= Randall Robinson (cinematographer) =

American cinematographer (born 1946)

Randall Robinson (born August 19, 1946, in Los Angeles, California) is an American cinematographer. He is a former president of the Society of Operating Cameramen and the founding publisher and editor of the Operating Cameraman Magazine. As a freelance cameraman he enjoyed a long successful career working for the major motion picture studios in Hollywood on feature films, television and commercials.

Robinson was the first field-test camera assistant for inventor Garrett Brown and the Cinema Products design team developing the Steadicam on the feature film Bound for Glory (1976). His input lead the team to develop many improvements, such as balance plate and follow focus. While in preparation for the picture, Robinson worked with cinematographer Haskell Wexler on the design for the first BNC hard front lens mount and prototype Blimped zoom lens housing for the Arriflex 35BL camera.

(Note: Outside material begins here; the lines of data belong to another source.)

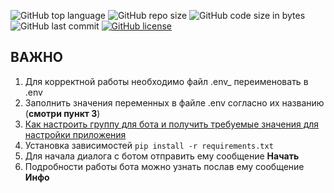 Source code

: ![GitHub top language](https://img.shields.io/github/languages/top/alfa-prime/simple-vk-chat-bot)
![GitHub repo size](https://img.shields.io/github/repo-size/alfa-prime/simple-vk-chat-bot)
![GitHub code size in bytes](https://img.shields.io/github/languages/code-size/alfa-prime/simple-vk-chat-bot)
![GitHub last commit](https://img.shields.io/github/last-commit/alfa-prime/simple-vk-chat-bot)
[![GitHub license](https://img.shields.io/github/license/Naereen/StrapDown.js.svg)](https://github.com/Naereen/StrapDown.js/blob/master/LICENSE)


## ВАЖНО
1. Для корректной работы необходимо файл .env_ переименовать в .env
2. Заполнить значения переменных в файле .env согласно их названию (**смотри пункт 3**)
3. [Как настроить группу для бота и получить требуемые значения для настройки приложения](documentation/get_and_set_values.MD)
4. Установка зависимостей `pip install -r requirements.txt`
5. Для начала диалога с ботом отправить ему сообщение **Начать**
6. Подробности работы бота можно узнать послав ему сообщение **Инфо**

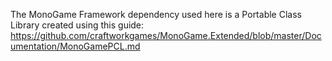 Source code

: The MonoGame Framework dependency used here is a Portable Class Library created using this guide: 
https://github.com/craftworkgames/MonoGame.Extended/blob/master/Documentation/MonoGamePCL.md
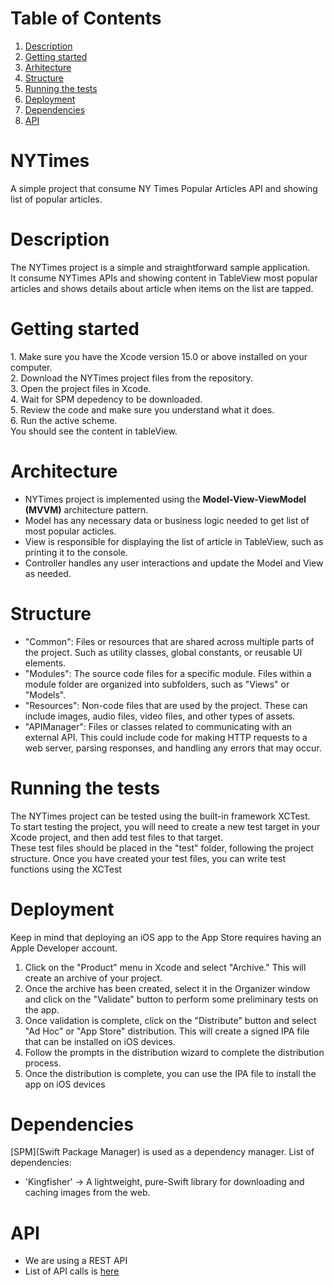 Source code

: # Table of Contents
1. [Description](#description)
2. [Getting started](#getting-started)
3. [Arhitecture](#arhitecture)
4. [Structure](#structure)
5. [Running the tests](#running-the-tests)
6. [Deployment](#deployment)
7. [Dependencies](#dependencies)
8. [API](#api)

# NYTimes
A simple project that consume NY Times Popular Articles API and showing list of popular articles.

# Description
<p>The NYTimes project is a simple and straightforward sample application.<br>
It consume NYTimes APIs and showing content in TableView most popular articles and shows details about article when items on the list are tapped.<br> 
</p>

# Getting started
<p>
1. Make sure you have the Xcode version 15.0 or above installed on your computer.<br>
2. Download the NYTimes project files from the repository.<br>
3. Open the project files in Xcode.<br>
4. Wait for SPM depedency to be downloaded.<br>
5. Review the code and make sure you understand what it does.<br>
6. Run the active scheme.<br>
You should see the content in tableView.<br></p>

# Architecture
* NYTimes project is implemented using the <strong>Model-View-ViewModel (MVVM)</strong> architecture pattern.
* Model has any necessary data or business logic needed to get list of most popular acticles.
* View is responsible for displaying the list of article in TableView, such as printing it to the console.
* Controller handles any user interactions and update the Model and View as needed.

# Structure 
* "Common": Files or resources that are shared across multiple parts of the project. Such as utility classes, global constants, or reusable UI elements.
* "Modules": The source code files for a specific module. Files within a module folder are organized into subfolders, such as "Views" or "Models".
* "Resources": Non-code files that are used by the project. These can include images, audio files, video files, and other types of assets. 
* "APIManager": Files or classes related to communicating with an external API. This could include code for making HTTP requests to a web server, parsing responses, and handling any errors that may occur.

# Running the tests
<p>The NYTimes project can be tested using the built-in framework XCTest.<br>
To start testing the project, you will need to create a new test target in your Xcode project, 
and then add test files to that target.<br>These test files should be placed in the "test" folder, following the project structure.
Once you have created your test files, you can write test functions using the XCTest</p>

# Deployment
Keep in mind that deploying an iOS app to the App Store requires having an Apple Developer account.

1. Click on the "Product" menu in Xcode and select "Archive." This will create an archive of your project.
2. Once the archive has been created, select it in the Organizer window and click on the "Validate" button to perform some preliminary tests on the app.
3. Once validation is complete, click on the "Distribute" button and select "Ad Hoc" or "App Store" distribution. 
This will create a signed IPA file that can be installed on iOS devices.
4. Follow the prompts in the distribution wizard to complete the distribution process.
5. Once the distribution is complete, you can use the IPA file to install the app on iOS devices

# Dependencies
[SPM](Swift Package Manager) is used as a dependency manager.
List of dependencies: 
* 'Kingfisher' -> A lightweight, pure-Swift library for downloading and caching images from the web.

# API 
* We are using a REST API
* List of API calls is [here](https://api.nytimes.com/svc) 
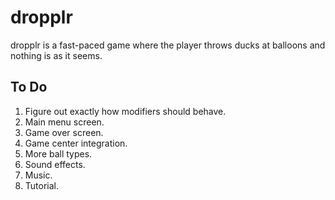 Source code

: # dropplr
dropplr is a fast-paced game where the player throws ducks at balloons and nothing is as it seems.

## To Do
1. Figure out exactly how modifiers should behave.
2. Main menu screen.
3. Game over screen.
4. Game center integration.
5. More ball types.
6. Sound effects.
7. Music.
8. Tutorial.
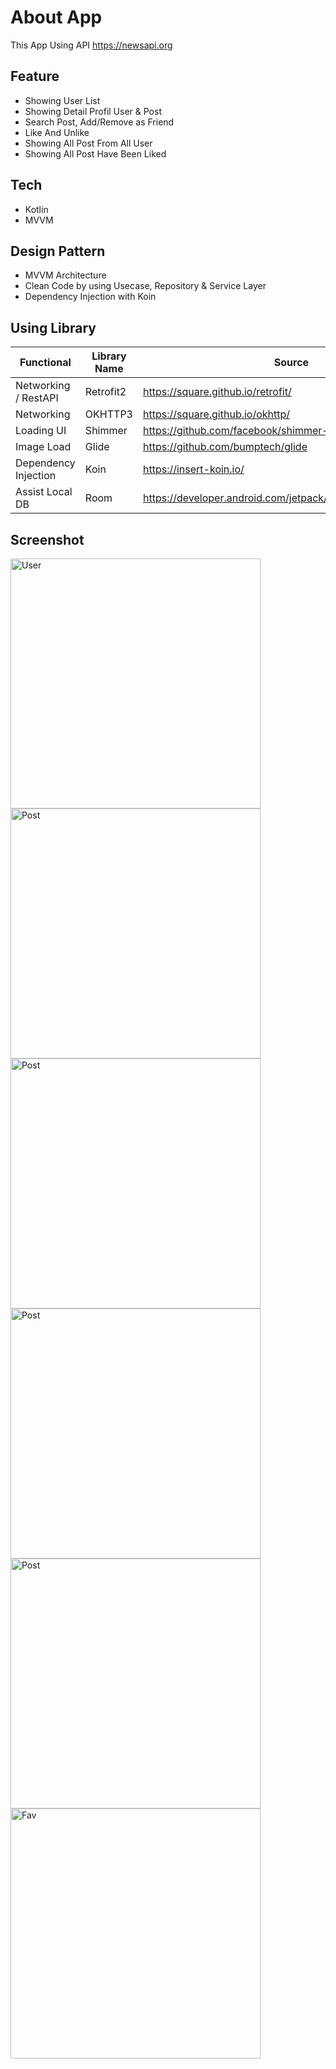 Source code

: # About App
This App Using API https://newsapi.org 

## Feature
- Showing User List
- Showing Detail Profil User & Post
- Search Post, Add/Remove as Friend
- Like And Unlike
- Showing All Post From All User
- Showing All Post Have Been Liked

## Tech
- Kotlin
- MVVM

## Design Pattern
- MVVM Architecture
- Clean Code by using Usecase, Repository & Service Layer
- Dependency Injection with Koin

## Using Library
| Functional           | Library Name | Source                                      |
|----------------------|--------------|---------------------------------------------|
| Networking / RestAPI | Retrofit2    | https://square.github.io/retrofit/          |
| Networking           | OKHTTP3      | https://square.github.io/okhttp/            |
| Loading UI           | Shimmer      | https://github.com/facebook/shimmer-android |
| Image Load           | Glide        | https://github.com/bumptech/glide           |
| Dependency Injection            | Koin         | https://insert-koin.io/           |
| Assist Local DB      | Room         | https://developer.android.com/jetpack/androidx/releases/room           |

## Screenshot
<img src="https://github.com/hafidrf/hafidlogique/blob/master/1.app.jpg?raw=true" alt="User" width="400" />
<img src="https://github.com/hafidrf/hafidlogique/blob/master/2.app.jpg?raw=true" alt="Post" width="400" />
<img src="https://github.com/hafidrf/hafidlogique/blob/master/3.app.jpg?raw=true" alt="Post" width="400" />
<img src="https://github.com/hafidrf/hafidlogique/blob/master/4.app.jpg?raw=true" alt="Post" width="400" />
<img src="https://github.com/hafidrf/hafidlogique/blob/master/5.app.jpg?raw=true" alt="Post" width="400" />
<img src="https://github.com/hafidrf/hafidlogique/blob/master/6.app.jpg?raw=true" alt="Fav" width="400" />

In July 1982 he was assigned as first assistant cameraman to the ill-fated helicopter filming Twilight Zone: The Movie. Survivor in the fatal crash, became a key witness in the trial of director John Landis. Randall was influential addressing safety issues on film sets, leading the Society of Operating Cameramen to issue 13 guidelines, which then presented to the Directors Guild of America were adopted and are now by-laws throughout the industry.